Je vivais un des pires moments de ma vie. Je ne dormais plus. J'étais coincé dans ma perplexité à mesure que les atteintes aux libertés individuelles se multipliaient, que le terrorisme culturel devenait banal et que les partis, notamment le parti islamiste "modéré" d'Ennahdha se terrait dans un mutisme complice et criminel.
Entre temps, la troïka formée par la coalition tripartite (Ennahdha, CPR et Takattol) faut-il le rappeler, propose un projet de règlement intérieur faisant clairement le lit d'une nouvelle dictature et refusent la retransmission télévisée des travaux de l'assemblée constituante.
Ils proposent notamment de donner au premier ministre (a priori, Hamadi Jbali) des prérogatives de calife et un poste de président pour le moins folklorique à Moncef Marzouki.

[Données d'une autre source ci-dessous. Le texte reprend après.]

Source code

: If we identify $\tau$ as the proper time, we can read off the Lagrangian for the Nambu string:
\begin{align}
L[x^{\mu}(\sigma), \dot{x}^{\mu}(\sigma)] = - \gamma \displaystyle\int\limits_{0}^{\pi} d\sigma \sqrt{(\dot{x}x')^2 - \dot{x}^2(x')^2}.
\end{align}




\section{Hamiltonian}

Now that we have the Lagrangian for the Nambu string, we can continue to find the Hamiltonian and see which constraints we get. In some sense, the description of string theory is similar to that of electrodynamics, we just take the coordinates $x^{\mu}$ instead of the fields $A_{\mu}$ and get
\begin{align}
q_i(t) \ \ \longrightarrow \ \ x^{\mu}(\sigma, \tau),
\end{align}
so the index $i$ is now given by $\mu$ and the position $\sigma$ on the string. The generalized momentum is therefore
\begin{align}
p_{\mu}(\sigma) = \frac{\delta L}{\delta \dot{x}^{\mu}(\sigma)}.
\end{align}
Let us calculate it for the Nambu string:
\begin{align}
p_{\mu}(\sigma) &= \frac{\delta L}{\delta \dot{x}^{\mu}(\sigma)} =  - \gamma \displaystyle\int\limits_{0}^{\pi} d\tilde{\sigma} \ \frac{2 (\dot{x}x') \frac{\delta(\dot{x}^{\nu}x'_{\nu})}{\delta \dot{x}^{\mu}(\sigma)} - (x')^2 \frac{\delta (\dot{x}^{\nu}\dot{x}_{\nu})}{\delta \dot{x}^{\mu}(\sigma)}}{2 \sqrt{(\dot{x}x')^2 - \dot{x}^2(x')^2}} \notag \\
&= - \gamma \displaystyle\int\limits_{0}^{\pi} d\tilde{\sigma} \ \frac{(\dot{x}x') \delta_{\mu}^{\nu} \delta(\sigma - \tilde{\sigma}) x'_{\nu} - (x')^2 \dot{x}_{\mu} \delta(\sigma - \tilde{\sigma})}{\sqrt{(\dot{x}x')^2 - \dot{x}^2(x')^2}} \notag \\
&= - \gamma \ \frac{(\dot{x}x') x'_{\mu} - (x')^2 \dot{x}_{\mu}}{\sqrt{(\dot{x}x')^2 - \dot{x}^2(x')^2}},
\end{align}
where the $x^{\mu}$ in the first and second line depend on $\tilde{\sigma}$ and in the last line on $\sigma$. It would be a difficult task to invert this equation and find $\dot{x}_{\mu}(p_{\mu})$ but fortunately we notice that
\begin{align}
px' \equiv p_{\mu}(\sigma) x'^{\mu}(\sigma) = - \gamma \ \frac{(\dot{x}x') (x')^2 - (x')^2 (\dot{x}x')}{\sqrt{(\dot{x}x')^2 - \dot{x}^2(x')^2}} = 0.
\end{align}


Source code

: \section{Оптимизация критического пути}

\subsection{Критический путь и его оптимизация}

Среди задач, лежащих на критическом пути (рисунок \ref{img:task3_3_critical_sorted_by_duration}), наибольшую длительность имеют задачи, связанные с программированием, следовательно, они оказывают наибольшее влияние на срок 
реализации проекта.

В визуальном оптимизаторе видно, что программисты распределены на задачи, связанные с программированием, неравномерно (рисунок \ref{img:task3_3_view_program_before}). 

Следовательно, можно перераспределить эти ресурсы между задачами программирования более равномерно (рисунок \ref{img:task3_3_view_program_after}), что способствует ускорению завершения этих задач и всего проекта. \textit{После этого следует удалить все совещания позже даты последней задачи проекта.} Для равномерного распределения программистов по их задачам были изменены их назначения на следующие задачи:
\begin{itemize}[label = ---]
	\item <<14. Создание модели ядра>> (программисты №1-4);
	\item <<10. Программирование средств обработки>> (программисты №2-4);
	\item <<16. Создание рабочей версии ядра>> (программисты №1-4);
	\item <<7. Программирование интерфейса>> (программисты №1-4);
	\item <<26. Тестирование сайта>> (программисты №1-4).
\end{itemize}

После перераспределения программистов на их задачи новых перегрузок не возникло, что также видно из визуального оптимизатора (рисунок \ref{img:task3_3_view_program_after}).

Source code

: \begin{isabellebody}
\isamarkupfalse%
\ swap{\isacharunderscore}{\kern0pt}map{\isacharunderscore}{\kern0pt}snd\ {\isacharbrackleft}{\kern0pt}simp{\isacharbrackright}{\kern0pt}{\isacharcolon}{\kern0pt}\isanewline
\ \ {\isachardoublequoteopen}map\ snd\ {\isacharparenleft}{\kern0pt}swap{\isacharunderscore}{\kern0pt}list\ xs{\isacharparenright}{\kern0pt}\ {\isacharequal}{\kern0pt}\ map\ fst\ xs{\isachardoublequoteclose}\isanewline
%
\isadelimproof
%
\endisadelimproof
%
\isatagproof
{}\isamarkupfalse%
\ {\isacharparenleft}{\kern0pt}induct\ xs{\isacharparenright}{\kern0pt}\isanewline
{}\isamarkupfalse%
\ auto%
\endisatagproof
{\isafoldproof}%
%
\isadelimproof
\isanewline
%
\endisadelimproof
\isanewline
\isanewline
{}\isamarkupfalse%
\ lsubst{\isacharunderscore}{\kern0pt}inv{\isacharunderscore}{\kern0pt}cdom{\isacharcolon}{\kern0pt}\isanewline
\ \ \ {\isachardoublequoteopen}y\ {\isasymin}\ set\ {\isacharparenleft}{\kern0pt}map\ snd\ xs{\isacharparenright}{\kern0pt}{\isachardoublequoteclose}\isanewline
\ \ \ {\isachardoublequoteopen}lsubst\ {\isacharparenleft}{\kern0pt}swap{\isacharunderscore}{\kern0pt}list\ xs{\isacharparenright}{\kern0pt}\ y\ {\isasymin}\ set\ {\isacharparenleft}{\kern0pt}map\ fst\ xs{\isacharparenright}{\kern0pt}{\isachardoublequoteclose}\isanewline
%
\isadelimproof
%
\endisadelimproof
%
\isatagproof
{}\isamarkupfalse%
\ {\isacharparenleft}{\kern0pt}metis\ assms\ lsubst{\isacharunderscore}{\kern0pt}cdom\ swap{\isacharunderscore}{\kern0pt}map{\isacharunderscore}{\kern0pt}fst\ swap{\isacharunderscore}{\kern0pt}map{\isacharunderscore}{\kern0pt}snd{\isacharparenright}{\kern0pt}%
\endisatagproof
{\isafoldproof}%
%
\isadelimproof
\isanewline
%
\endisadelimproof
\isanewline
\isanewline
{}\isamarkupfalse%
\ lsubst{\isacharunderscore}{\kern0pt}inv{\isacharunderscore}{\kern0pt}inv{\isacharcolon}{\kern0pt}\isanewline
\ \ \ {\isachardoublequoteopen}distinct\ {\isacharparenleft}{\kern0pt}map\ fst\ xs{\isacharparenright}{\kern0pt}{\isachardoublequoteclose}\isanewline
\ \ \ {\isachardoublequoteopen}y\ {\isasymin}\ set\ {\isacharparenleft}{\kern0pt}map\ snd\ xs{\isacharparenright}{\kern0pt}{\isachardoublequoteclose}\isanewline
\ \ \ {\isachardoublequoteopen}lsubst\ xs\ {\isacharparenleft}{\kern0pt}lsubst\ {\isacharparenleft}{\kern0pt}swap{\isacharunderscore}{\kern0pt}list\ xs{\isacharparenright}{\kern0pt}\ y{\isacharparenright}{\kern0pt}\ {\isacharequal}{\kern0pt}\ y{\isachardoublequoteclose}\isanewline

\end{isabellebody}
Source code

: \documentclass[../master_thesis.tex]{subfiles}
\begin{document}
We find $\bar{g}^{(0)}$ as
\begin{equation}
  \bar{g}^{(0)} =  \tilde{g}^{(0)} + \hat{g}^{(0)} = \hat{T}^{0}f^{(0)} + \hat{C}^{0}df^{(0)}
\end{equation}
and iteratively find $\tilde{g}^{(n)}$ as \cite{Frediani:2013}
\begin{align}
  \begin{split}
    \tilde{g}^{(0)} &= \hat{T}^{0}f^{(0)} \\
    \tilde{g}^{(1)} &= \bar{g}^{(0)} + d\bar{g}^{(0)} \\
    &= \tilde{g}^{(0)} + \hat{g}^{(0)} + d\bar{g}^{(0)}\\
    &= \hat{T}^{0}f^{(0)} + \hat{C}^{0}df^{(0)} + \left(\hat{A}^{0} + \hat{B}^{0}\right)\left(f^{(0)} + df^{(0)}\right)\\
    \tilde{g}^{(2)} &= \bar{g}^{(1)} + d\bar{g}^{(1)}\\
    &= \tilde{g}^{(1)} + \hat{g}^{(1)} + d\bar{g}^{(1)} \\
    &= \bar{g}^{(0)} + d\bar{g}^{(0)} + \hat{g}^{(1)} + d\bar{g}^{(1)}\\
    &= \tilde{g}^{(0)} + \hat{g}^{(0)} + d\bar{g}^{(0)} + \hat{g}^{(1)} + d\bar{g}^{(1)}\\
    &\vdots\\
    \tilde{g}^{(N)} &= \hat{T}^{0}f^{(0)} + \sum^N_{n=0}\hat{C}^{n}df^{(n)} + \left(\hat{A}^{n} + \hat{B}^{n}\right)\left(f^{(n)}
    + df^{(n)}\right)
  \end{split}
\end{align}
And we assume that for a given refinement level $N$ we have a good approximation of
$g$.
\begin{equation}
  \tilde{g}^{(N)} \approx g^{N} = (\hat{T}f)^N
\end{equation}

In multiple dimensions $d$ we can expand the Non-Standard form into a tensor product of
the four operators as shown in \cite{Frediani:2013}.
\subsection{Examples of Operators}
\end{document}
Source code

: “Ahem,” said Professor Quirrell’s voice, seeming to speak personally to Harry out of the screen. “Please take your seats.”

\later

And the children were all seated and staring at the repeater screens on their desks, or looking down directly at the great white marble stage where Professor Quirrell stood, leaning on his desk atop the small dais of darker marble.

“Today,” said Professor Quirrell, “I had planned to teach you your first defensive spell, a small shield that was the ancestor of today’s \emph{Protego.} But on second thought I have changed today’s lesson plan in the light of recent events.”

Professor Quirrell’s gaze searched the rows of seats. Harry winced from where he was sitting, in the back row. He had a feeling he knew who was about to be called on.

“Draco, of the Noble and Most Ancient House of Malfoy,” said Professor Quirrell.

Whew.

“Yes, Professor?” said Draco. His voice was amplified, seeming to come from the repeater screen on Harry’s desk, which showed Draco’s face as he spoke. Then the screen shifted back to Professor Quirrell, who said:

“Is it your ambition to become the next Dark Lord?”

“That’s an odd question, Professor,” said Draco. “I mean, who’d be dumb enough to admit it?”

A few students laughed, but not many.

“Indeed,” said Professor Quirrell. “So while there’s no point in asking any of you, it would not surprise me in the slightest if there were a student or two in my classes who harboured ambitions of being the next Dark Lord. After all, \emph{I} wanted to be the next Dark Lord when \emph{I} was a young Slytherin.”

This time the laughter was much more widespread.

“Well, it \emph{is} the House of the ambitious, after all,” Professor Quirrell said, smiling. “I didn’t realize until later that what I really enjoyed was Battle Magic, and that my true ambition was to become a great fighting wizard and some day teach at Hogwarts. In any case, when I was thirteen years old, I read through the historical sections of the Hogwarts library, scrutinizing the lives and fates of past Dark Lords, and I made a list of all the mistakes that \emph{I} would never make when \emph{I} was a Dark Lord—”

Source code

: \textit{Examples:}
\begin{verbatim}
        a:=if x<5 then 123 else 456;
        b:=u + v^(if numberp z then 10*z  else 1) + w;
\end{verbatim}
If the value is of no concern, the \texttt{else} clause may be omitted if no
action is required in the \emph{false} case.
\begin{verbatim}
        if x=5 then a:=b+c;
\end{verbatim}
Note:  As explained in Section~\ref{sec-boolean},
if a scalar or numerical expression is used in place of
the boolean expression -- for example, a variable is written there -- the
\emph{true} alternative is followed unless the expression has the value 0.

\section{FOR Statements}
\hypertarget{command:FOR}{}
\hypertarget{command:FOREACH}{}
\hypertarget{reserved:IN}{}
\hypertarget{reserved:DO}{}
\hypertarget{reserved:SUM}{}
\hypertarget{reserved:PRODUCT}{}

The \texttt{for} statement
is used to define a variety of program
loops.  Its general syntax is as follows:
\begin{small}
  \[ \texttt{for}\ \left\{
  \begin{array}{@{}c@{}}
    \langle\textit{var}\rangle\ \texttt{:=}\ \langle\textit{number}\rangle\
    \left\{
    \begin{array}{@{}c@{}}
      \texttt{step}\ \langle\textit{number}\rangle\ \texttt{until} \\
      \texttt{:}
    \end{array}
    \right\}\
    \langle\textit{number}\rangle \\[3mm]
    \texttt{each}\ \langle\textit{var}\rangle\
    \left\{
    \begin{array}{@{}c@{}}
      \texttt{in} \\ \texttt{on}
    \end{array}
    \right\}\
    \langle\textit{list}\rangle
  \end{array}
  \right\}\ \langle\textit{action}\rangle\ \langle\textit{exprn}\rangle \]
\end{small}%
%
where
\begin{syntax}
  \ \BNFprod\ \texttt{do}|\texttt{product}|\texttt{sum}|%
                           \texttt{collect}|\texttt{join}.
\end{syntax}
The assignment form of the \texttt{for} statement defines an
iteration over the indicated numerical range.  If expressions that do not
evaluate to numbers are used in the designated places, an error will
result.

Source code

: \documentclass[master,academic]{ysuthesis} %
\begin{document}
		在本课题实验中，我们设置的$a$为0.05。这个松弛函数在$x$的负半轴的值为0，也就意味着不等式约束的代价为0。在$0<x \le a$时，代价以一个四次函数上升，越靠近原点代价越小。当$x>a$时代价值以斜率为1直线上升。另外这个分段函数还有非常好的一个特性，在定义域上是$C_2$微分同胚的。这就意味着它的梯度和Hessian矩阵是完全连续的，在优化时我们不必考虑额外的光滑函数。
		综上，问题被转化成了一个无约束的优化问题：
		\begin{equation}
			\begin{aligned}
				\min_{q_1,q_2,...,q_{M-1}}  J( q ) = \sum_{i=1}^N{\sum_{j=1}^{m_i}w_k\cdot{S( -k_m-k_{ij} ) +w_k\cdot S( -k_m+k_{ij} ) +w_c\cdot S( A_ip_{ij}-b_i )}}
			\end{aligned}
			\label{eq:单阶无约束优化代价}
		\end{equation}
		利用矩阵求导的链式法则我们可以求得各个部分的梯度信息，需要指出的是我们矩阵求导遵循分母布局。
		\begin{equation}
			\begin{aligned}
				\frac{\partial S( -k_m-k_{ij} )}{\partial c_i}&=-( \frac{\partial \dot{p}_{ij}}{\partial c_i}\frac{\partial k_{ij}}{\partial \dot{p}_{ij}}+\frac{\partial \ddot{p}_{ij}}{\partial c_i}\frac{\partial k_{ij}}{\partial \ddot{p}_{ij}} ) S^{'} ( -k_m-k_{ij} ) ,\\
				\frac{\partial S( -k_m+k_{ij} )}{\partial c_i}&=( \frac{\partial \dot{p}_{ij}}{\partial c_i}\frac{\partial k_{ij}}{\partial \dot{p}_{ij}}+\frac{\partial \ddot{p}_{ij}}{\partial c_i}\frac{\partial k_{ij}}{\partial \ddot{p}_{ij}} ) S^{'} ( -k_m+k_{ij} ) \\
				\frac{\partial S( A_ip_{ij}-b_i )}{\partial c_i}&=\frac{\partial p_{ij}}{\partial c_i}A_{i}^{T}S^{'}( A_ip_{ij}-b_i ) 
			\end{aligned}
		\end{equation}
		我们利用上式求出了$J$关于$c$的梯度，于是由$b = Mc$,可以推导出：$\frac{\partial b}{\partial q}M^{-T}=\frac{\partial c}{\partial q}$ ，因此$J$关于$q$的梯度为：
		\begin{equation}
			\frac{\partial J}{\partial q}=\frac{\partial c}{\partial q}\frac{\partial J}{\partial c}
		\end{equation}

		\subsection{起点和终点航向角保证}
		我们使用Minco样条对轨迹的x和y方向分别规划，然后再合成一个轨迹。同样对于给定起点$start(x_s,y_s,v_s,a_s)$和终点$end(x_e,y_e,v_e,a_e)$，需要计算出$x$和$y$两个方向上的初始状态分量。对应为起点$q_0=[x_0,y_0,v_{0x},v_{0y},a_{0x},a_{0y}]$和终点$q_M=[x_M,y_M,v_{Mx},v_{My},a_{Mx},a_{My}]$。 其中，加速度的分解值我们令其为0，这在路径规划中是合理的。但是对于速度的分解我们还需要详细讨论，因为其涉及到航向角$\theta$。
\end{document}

Comme si cela ne suffisait pas à notre désarroi, le projet prévoyait en plus, le transfert de toutes les prérogatives du conseil constitutionnel au premier ministre en cas de circonstances exceptionnelles sans préciser la nature de ces circonstances.
Pour faire passer la pilule, on invente un faux problème, comme lors du faux-débat sur la laïcité.
Cette fois-ci, c'est au tour de la fac des lettres de Mannouba d'être la scène de cette mascarade visant uniquement à faire diversion sur le théâtre où se joue réellement notre avenir à savoir l'assemblée constituante.
Des sit-inneurs qui n'ont pour la grande majorité rien à voir avec la faculté, viennent réclamer que les filles en niqab puissent passer leurs examens contrairement à ce qui a été voté le 2 novembre dans le conseil scientifique de cette même faculté.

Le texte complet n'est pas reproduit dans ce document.